The Sable Keech of the title is a boat built for 'Reifications'. These 'Reifs' are people who have been killed but their bodies and minds held together by technology. The name of the boat refers to the only reification who ever successfully 'rose from the dead' through a combination of the Spatterjay virus and nanotechnology and whose re-animation has inspired a cult to follow in his footsteps.

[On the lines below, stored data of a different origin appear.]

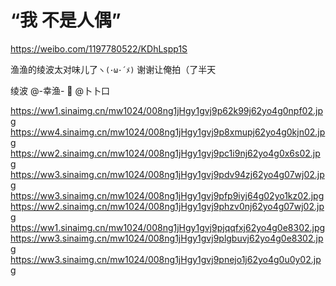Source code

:# “我 不是人偶”

https://weibo.com/1197780522/KDhLspp1S

渔渔的绫波太对味儿了`ヽ(･ω･´ﾒ)` 谢谢让俺拍（了半天

绫波 @-幸渔-
📸 @卜卜口

https://ww1.sinaimg.cn/mw1024/008ng1jHgy1gvj9p62k99j62yo4g0npf02.jpg
https://ww4.sinaimg.cn/mw1024/008ng1jHgy1gvj9p8xmupj62yo4g0kjn02.jpg
https://ww2.sinaimg.cn/mw1024/008ng1jHgy1gvj9pc1i9nj62yo4g0x6s02.jpg
https://ww3.sinaimg.cn/mw1024/008ng1jHgy1gvj9pdv94zj62yo4g07wj02.jpg
https://ww3.sinaimg.cn/mw1024/008ng1jHgy1gvj9pfp9iyj64g02yo1kz02.jpg
https://ww2.sinaimg.cn/mw1024/008ng1jHgy1gvj9phzv0nj62yo4g07wj02.jpg
https://ww1.sinaimg.cn/mw1024/008ng1jHgy1gvj9pjqqfxj62yo4g0e8302.jpg
https://ww3.sinaimg.cn/mw1024/008ng1jHgy1gvj9plgbuvj62yo4g0e8302.jpg
https://ww3.sinaimg.cn/mw1024/008ng1jHgy1gvj9pnejo1j62yo4g0u0y02.jpg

Nothing is quite as it seems however: the WindCatchers getting 'auged' and waking up to the possibilities of their world, the re-appearance of a Prador adult, the robot drone Sniper getting his new (and fully militarised) drone body after 10 years as the planets AI warden and a coup amongst the Reifs and, of course the normal everyday issues of trying to survive on a planet where pretty much everything is lethal.

Neal Asher is one of the few British sci-fi writers that can be mentioned in the same name as Iain M Banks. He has a fluid writing style with a great sense of plot timing that makes for a gripping and exciting story set in an entirely believable possible future. If I have any issues with this book, it's the authors tendency to rely a little too much on the lifeforms of Spatterjay and other Polity planets at the expense of the developments of the main characters but that is really a minor gripe compared to the excellence of the book.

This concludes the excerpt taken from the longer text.